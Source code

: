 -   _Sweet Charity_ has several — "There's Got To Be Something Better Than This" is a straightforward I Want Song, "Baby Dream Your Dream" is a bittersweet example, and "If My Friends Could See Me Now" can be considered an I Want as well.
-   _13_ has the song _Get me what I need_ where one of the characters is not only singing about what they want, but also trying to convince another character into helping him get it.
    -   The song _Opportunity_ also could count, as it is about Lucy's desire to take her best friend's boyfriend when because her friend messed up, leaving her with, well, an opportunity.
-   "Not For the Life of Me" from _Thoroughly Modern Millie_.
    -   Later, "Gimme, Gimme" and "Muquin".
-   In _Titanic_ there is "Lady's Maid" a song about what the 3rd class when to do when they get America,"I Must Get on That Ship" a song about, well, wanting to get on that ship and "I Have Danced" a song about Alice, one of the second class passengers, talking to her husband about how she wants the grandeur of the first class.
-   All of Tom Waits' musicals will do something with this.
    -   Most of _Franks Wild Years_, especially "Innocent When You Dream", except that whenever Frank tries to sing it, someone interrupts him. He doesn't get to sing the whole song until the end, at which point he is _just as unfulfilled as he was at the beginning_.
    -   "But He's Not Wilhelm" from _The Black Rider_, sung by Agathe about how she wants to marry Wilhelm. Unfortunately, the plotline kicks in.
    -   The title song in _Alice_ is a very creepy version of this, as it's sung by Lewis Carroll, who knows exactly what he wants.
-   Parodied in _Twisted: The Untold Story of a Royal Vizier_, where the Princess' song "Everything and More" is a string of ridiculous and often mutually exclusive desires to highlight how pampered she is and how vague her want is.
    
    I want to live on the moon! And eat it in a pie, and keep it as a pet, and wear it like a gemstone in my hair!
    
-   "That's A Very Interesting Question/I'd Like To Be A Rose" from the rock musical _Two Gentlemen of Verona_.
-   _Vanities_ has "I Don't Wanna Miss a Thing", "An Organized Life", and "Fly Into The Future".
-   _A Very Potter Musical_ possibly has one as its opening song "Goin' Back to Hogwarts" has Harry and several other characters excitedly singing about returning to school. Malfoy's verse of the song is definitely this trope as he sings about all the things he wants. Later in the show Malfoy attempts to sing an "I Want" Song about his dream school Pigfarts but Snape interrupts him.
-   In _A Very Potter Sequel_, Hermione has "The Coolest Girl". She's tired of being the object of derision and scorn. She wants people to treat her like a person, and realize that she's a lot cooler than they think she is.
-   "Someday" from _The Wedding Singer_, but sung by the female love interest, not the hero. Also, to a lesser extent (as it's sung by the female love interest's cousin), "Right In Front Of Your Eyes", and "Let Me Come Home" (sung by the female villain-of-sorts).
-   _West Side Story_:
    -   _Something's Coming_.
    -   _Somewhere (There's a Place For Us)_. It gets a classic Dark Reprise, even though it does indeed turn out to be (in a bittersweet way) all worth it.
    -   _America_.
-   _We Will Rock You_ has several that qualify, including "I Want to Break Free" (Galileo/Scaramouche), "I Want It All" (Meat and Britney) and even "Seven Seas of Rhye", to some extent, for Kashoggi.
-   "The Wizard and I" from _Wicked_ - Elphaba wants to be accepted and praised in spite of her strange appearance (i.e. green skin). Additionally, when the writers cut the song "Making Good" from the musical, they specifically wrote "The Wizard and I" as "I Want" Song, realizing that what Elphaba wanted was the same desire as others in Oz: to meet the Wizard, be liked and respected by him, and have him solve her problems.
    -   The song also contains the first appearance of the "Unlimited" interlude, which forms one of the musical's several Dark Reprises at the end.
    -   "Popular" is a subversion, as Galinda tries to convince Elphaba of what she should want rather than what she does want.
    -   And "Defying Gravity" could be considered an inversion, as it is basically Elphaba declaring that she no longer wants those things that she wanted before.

→ Work request
Starting with the line above that holds "plotline kicks in." and stopping with the line that holds "what he wants.", reproduce each line exactly, omitting all other lines.

→ Answer box
    -   "But He's Not Wilhelm" from _The Black Rider_, sung by Agathe about how she wants to marry Wilhelm. Unfortunately, the plotline kicks in.
    -   The title song in _Alice_ is a very creepy version of this, as it's sung by Lewis Carroll, who knows exactly what he wants.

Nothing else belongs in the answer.